Since I'm at a project that requires many thousands of circles to be drawn, I have evaluated all suggestions here (and improved a few by precomputing the square of the radius):
http://quick-bench.com/mwTOodNOI81k1ddaTCGH_Cmn_Ag
The Rev variants just have x and y swapped because consecutive access along the y axis are faster with the way my grid/canvas structure works.
The clear winner is Daniel Earwicker's method ( DrawCircleBruteforcePrecalc ) that precomputes the Y value to avoid unnecessary radius checks. Somewhat surprisingly that negates the additional computation caused by the sqrt call.
Some comments suggest that kmillen's variant (DrawCircleSingleLoop) that works with a single loop should be very fast, but it's the slowest here. I assume that is because of all the divisions. But perhaps I have adapted it wrong to the global variables in that code. Would be great if someone takes a look.

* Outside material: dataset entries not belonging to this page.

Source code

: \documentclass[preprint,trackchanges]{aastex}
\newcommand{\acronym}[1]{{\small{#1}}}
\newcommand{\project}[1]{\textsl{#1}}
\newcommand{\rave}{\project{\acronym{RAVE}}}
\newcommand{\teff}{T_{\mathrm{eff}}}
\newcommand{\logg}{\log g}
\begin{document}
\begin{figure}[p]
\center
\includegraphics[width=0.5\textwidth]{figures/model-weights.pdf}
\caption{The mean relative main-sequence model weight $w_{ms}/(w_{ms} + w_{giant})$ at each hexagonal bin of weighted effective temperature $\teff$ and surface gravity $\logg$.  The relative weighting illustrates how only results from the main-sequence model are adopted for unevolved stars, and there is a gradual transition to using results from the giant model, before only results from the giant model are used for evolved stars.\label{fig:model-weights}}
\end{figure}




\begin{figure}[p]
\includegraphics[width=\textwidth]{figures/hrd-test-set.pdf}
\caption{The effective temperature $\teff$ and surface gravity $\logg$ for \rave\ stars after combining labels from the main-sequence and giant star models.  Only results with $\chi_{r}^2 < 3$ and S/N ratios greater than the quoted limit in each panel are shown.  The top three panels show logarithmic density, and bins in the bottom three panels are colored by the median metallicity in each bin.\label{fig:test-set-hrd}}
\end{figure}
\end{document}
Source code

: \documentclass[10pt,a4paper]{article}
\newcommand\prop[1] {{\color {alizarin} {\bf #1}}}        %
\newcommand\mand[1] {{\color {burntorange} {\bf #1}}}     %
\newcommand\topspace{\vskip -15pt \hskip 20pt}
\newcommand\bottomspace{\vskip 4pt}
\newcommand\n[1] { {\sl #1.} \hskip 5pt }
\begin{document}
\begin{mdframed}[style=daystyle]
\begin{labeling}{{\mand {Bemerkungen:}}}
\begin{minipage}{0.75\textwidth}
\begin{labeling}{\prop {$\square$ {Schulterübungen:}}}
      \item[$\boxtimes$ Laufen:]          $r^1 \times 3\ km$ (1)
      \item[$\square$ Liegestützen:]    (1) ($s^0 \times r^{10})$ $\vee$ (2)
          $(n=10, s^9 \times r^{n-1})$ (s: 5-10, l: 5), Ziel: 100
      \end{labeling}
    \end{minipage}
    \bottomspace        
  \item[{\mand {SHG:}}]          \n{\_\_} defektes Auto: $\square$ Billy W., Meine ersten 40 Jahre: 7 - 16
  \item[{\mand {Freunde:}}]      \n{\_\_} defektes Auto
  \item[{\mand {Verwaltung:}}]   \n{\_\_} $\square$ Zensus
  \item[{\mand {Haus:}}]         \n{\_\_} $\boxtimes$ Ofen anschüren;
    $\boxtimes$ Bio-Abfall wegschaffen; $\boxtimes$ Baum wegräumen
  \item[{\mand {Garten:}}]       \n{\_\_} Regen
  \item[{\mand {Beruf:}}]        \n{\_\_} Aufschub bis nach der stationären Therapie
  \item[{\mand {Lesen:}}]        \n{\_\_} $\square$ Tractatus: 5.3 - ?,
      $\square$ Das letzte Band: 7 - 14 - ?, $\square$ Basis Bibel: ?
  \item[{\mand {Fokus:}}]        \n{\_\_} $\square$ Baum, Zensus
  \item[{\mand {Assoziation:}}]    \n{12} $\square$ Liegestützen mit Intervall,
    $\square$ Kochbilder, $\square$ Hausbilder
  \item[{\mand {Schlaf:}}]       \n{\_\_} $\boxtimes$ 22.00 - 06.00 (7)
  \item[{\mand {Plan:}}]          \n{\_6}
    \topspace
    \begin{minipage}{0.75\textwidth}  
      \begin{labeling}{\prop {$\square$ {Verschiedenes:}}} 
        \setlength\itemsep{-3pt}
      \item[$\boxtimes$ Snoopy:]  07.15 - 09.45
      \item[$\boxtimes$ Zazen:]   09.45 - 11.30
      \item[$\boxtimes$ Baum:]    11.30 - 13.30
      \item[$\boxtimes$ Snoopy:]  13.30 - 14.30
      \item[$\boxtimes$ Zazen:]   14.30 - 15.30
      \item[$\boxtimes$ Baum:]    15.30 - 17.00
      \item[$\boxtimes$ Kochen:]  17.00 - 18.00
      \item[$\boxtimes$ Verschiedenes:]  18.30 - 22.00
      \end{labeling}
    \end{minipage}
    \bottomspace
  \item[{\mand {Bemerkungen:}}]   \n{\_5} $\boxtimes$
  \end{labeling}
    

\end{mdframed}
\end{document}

EDIT: After looking for the first time since college years at some assembler code, I managed find that the final additions of the circle's origin are a culprit.
Precomputing those, I improved the fastest method by a factor of another 3.7-3.9 according to the bench!
http://quick-bench.com/7ZYitwJIUgF_OkDUgnyMJY4lGlA
Amazing.
This being my code:
for (int x = -radius; x < radius ; x++)
{
int hh = (int)std::sqrt(radius_sqr - x * x);
int rx = center_x + x;
int ph = center_y + hh;
for (int y = center_y-hh; y < ph; y++)
canvas[rx][y] = 1;
}
I like palm3D's answer. For being brute force, this is an amazingly fast solution. There are no square root or trigonometric functions to slow it down. Its one weakness is the nested loop.
Converting this to a single loop makes this function almost twice as fast.
int r2 = r * r;
int area = r2 << 2;
int rr = r << 1;
for (int i = 0; i < area; i++)
{
int tx = (i % rr) - r;
int ty = (i / rr) - r;
if (tx * tx + ty * ty <= r2)
SetPixel(x + tx, y + ty, c);
}
This single loop solution rivals the efficiency of a line drawing solution.
int r2 = r * r;
for (int cy = -r; cy <= r; cy++)
{
int cx = (int)(Math.Sqrt(r2 - cy * cy) + 0.5);
int cyy = cy + y;
lineDDA(x - cx, cyy, x + cx, cyy, c);
}
palm3D's brute-force algorithm I found to be a good starting point. This method uses the same premise, however it includes a couple of ways to skip checking most of the pixels.
First, here's the code:
int largestX = circle.radius;
for (int y = 0; y <= radius; ++y) {
for (int x = largestX; x >= 0; --x) {
if ((x * x) + (y * y) <= (circle.radius * circle.radius)) {
drawLine(circle.center.x - x, circle.center.x + x, circle.center.y + y);
drawLine(circle.center.x - x, circle.center.x + x, circle.center.y - y);
largestX = x;
break; // go to next y coordinate
}
}
}
Next, the explanation.
The first thing to note is that if you find the minimum x coordinate that is within the circle for a given horizontal line, you immediately know the maximum x coordinate.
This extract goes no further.